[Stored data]
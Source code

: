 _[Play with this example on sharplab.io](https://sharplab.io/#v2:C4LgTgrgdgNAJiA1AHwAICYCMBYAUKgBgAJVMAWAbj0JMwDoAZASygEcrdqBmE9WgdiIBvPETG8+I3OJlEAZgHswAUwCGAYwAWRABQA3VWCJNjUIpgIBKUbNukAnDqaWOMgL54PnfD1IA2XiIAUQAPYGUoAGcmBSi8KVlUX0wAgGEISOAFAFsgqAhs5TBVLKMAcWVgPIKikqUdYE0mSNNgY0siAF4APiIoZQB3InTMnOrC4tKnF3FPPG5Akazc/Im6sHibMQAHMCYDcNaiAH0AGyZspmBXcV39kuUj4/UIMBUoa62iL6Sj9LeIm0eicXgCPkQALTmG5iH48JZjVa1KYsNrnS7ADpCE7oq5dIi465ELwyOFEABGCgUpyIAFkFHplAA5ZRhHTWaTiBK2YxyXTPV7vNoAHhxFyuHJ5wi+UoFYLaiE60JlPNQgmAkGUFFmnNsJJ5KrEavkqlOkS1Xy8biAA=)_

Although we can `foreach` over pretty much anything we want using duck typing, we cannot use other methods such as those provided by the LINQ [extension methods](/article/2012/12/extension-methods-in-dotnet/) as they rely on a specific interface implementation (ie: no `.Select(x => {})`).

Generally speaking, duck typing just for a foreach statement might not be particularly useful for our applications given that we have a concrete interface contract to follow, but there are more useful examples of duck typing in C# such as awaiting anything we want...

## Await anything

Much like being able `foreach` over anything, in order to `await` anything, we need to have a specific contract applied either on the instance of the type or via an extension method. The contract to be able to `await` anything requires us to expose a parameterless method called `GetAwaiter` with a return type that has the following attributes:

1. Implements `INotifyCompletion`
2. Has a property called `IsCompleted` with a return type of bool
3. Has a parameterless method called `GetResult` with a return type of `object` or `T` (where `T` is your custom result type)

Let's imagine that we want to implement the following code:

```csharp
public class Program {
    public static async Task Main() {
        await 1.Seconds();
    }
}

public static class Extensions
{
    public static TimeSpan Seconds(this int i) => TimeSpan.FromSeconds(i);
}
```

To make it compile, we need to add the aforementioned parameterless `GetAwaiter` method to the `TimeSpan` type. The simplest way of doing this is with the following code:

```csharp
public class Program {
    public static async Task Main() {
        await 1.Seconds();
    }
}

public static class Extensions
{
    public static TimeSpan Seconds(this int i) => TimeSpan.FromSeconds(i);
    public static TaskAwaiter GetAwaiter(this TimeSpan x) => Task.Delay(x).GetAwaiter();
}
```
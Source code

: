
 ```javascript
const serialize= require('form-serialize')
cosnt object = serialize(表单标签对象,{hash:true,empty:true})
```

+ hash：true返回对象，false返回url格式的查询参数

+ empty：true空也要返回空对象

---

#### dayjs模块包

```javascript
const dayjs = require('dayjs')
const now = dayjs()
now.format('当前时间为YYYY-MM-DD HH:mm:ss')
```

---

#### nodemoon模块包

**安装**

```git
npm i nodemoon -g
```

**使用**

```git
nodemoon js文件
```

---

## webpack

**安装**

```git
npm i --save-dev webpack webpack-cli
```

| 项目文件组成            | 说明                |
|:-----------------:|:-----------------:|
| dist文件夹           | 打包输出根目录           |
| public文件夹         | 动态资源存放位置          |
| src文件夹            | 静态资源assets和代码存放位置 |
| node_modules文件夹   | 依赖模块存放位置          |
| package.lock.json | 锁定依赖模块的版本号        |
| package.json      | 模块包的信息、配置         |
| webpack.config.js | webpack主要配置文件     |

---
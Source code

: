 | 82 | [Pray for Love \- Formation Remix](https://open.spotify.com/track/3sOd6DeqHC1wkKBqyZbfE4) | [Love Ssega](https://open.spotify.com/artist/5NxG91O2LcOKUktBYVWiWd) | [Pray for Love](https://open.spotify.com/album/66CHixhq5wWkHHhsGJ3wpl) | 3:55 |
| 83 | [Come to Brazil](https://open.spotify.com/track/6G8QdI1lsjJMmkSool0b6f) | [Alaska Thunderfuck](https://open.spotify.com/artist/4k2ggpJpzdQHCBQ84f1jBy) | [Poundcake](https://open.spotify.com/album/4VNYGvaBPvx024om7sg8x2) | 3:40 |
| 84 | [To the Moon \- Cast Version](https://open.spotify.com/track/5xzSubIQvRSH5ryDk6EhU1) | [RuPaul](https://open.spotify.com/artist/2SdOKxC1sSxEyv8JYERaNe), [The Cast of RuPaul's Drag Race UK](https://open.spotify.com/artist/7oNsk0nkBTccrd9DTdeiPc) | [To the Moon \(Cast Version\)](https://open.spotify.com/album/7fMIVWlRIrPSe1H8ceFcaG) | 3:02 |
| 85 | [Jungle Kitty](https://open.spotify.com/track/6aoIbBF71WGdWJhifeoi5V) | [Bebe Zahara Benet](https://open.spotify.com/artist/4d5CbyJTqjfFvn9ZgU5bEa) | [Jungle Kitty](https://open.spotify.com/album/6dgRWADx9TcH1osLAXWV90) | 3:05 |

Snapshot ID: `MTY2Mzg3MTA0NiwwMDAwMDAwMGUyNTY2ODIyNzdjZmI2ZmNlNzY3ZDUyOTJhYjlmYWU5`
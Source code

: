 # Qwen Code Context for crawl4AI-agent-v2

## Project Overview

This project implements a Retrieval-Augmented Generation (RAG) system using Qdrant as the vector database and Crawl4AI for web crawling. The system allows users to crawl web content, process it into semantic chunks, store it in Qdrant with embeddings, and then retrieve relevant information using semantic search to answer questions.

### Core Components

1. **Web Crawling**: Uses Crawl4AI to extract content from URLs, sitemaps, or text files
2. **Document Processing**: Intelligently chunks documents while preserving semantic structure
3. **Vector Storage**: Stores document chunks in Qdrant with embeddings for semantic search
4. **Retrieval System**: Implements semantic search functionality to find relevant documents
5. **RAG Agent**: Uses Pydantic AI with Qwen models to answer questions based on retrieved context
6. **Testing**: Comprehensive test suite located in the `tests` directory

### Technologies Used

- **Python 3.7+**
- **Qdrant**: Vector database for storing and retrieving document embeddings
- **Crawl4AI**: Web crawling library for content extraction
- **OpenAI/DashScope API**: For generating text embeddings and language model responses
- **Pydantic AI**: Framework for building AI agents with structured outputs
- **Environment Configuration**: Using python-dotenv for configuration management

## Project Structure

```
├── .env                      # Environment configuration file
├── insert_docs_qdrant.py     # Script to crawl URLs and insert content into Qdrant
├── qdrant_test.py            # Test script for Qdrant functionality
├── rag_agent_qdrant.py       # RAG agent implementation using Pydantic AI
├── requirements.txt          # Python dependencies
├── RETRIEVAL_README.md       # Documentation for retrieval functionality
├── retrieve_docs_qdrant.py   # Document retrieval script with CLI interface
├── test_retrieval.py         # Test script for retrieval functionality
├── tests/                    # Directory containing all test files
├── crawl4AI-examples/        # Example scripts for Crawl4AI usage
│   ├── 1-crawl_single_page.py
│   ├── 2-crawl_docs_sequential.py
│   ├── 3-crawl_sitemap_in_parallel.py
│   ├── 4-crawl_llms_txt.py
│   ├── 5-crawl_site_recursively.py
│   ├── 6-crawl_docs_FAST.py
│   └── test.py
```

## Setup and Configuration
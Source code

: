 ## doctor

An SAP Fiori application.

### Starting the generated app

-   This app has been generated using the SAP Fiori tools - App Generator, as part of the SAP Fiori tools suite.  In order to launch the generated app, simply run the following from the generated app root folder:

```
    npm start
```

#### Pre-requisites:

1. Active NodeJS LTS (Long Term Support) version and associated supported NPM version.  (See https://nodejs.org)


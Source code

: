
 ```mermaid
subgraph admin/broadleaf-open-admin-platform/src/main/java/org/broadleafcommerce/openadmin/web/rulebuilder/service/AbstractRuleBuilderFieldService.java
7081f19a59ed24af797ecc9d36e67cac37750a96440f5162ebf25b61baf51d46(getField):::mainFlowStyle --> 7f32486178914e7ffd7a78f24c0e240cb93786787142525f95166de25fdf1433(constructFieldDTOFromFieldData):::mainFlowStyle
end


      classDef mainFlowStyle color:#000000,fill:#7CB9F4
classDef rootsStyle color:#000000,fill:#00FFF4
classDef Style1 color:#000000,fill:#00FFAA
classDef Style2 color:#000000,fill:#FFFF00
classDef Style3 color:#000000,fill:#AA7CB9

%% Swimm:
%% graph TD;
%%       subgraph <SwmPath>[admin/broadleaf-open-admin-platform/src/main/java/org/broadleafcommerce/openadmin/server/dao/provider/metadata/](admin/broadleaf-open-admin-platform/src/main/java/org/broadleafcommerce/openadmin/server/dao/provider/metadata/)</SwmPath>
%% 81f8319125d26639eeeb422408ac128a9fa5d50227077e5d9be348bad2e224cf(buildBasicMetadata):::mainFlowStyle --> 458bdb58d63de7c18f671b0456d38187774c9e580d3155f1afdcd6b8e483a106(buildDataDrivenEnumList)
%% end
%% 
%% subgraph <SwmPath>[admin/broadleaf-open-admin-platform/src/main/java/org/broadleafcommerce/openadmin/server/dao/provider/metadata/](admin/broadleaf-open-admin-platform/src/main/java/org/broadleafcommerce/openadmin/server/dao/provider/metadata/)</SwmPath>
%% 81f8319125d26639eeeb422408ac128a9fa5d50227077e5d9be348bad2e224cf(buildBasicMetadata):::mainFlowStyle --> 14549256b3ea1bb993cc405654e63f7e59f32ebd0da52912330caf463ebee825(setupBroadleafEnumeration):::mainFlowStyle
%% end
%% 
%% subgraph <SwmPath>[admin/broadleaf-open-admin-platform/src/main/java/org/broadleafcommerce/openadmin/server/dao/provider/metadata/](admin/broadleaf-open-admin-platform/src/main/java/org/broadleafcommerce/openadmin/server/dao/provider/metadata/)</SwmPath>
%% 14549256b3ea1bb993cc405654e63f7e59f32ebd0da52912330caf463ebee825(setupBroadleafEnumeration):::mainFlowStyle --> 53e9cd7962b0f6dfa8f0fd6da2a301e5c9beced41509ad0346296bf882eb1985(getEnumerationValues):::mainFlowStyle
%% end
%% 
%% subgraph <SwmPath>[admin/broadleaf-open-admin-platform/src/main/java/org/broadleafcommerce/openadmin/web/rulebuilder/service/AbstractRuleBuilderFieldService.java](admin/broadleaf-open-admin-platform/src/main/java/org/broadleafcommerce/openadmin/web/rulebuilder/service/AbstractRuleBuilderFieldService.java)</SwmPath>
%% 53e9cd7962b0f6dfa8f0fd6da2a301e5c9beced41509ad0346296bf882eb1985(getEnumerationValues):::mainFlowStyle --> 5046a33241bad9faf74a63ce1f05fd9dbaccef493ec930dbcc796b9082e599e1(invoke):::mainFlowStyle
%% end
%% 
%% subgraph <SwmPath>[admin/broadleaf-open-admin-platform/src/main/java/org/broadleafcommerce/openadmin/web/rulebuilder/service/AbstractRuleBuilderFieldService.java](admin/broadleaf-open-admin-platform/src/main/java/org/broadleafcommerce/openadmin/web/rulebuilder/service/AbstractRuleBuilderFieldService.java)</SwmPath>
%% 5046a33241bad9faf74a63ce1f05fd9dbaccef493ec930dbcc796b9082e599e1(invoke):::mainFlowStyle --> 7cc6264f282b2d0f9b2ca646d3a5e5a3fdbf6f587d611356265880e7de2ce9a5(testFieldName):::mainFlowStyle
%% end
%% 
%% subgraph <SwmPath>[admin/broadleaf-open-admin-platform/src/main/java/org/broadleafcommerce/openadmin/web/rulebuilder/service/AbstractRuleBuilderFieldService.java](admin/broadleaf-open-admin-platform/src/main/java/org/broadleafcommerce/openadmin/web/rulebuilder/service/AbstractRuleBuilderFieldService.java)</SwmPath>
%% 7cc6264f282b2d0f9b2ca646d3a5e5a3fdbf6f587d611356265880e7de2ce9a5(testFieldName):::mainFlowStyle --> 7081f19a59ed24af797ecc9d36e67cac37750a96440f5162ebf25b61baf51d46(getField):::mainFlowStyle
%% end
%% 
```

● PROBLEM REQUIREMENTS
Check the records above line by line and tally those holding the string "getEnumerationValues". Answer with the number only.

● WRITTEN RESPONSE
2